Four Kashmiri fighters also died in separate encounters with Indian forces in the restive region.

Indian security officials said Kashmiri fighters abducted and killed two Muslim members of a pro-government group in southern Kashmir that had been working with Indian counter-insurgency forces.

Two more Muslims were shot dead by Kashmiri fighters at their homes in the villages near Handwara, about 85 kms north of the provincial capital of Srinagar.

Two more were shot dead by the fighters in the southern districts of Anantnag and Udhampur, the police said.

“All were killed on suspicion of working as informers for the security forces,” the police spokesman said.

A day earlier, the Kashmiri fighters had abducted two more  members of the same Ikhwan group. Though both were later released, police said one had been tortured.

Security officials admit members of the Ikhwan are an asset for the government forces. They are mainly former rebels and provide important intelligence to the Indian security forces against a monthly retainership.
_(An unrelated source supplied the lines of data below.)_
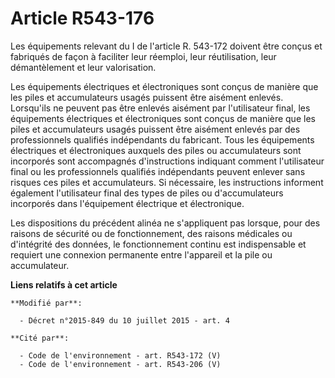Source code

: # Article R543-176

Les équipements relevant du I de l'article R. 543-172 doivent être conçus et fabriqués de façon à faciliter leur réemploi,
leur réutilisation, leur démantèlement et leur valorisation. 

Les équipements électriques et électroniques sont conçus de manière que les piles et accumulateurs usagés puissent être
aisément enlevés. Lorsqu'ils ne peuvent pas être enlevés aisément par l'utilisateur final, les équipements électriques et
électroniques sont conçus de manière que les piles et accumulateurs usagés puissent être aisément enlevés par des
professionnels qualifiés indépendants du fabricant. Tous les équipements électriques et électroniques auxquels des piles ou
accumulateurs sont incorporés sont accompagnés d'instructions indiquant comment l'utilisateur final ou les professionnels
qualifiés indépendants peuvent enlever sans risques ces piles et accumulateurs. Si nécessaire, les instructions informent
également l'utilisateur final des types de piles ou d'accumulateurs incorporés dans l'équipement électrique et électronique. 

Les dispositions du précédent alinéa ne s'appliquent pas lorsque, pour des raisons de sécurité ou de fonctionnement, des
raisons médicales ou d'intégrité des données, le fonctionnement continu est indispensable et requiert une connexion
permanente entre l'appareil et la pile ou accumulateur.

**Liens relatifs à cet article**

	**Modifié par**:

	  - Décret n°2015-849 du 10 juillet 2015 - art. 4

	**Cité par**:

	  - Code de l'environnement - art. R543-172 (V)
	  - Code de l'environnement - art. R543-206 (V)
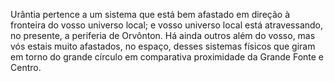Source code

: ﻿Urântia pertence a um sistema que está bem afastado em direção à fronteira do vosso universo local; e vosso universo local está atravessando, no presente, a periferia de Orvônton. Há ainda outros além do vosso, mas vós estais muito afastados, no espaço, desses sistemas físicos que giram em torno do grande círculo em comparativa proximidade da Grande Fonte e Centro.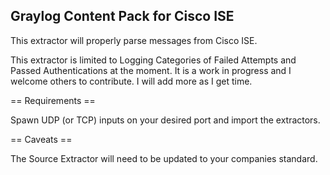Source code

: ## Graylog Content Pack for Cisco ISE

This extractor will properly parse messages from Cisco ISE.

This extractor is limited to Logging Categories of Failed Attempts and Passed Authentications at the moment. It is a work in progress and I welcome others to contribute. I will add more as I get time.

== Requirements ==

Spawn UDP (or TCP) inputs on your desired port and import the extractors.

== Caveats ==

The Source Extractor will need to be updated to your companies standard. 
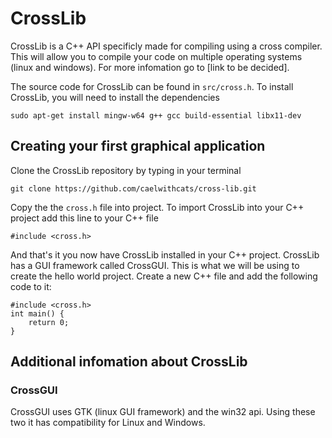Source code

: # CrossLib
CrossLib is a C++ API specificly made for compiling using a cross compiler. This will allow you to compile your code on multiple operating systems (linux and windows). For more infomation go to [link to be decided].

The source code for CrossLib can be found in `src/cross.h`.
To install CrossLib, you will need to install the dependencies

    sudo apt-get install mingw-w64 g++ gcc build-essential libx11-dev
## Creating your first graphical application
Clone the CrossLib repository by typing in your terminal

    git clone https://github.com/caelwithcats/cross-lib.git
Copy the the `cross.h` file into project. 
To import CrossLib into your C++ project add this line to your C++ file

    #include <cross.h>
And that's it you now have CrossLib installed in your C++ project.
CrossLib has a GUI framework called CrossGUI. This is what we will be using to create the hello world project. Create a new C++ file and add the following code to it:

    #include <cross.h>
    int main() {
        return 0;
    }

## Additional infomation about CrossLib

### CrossGUI
CrossGUI uses GTK (linux GUI framework) and the win32 api. Using these two it has compatibility for Linux and Windows.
Kashmiri fighters had been targeting members of the Ikhwan since it was set up in 1994.

But security officials say such attacks have been stepped up  recently.

Indian security forces meanwhile said their troops shot dead four Kashmiri fighters in three separate encounters in Doda, Udhampur and Poonch.

Indian administered Kashmir has been in upheaval ever since a dozen-Kashmiri groups rose up in 1989 demanding independence from Indian rule.

More than 38,000 people have died in the continuing violence.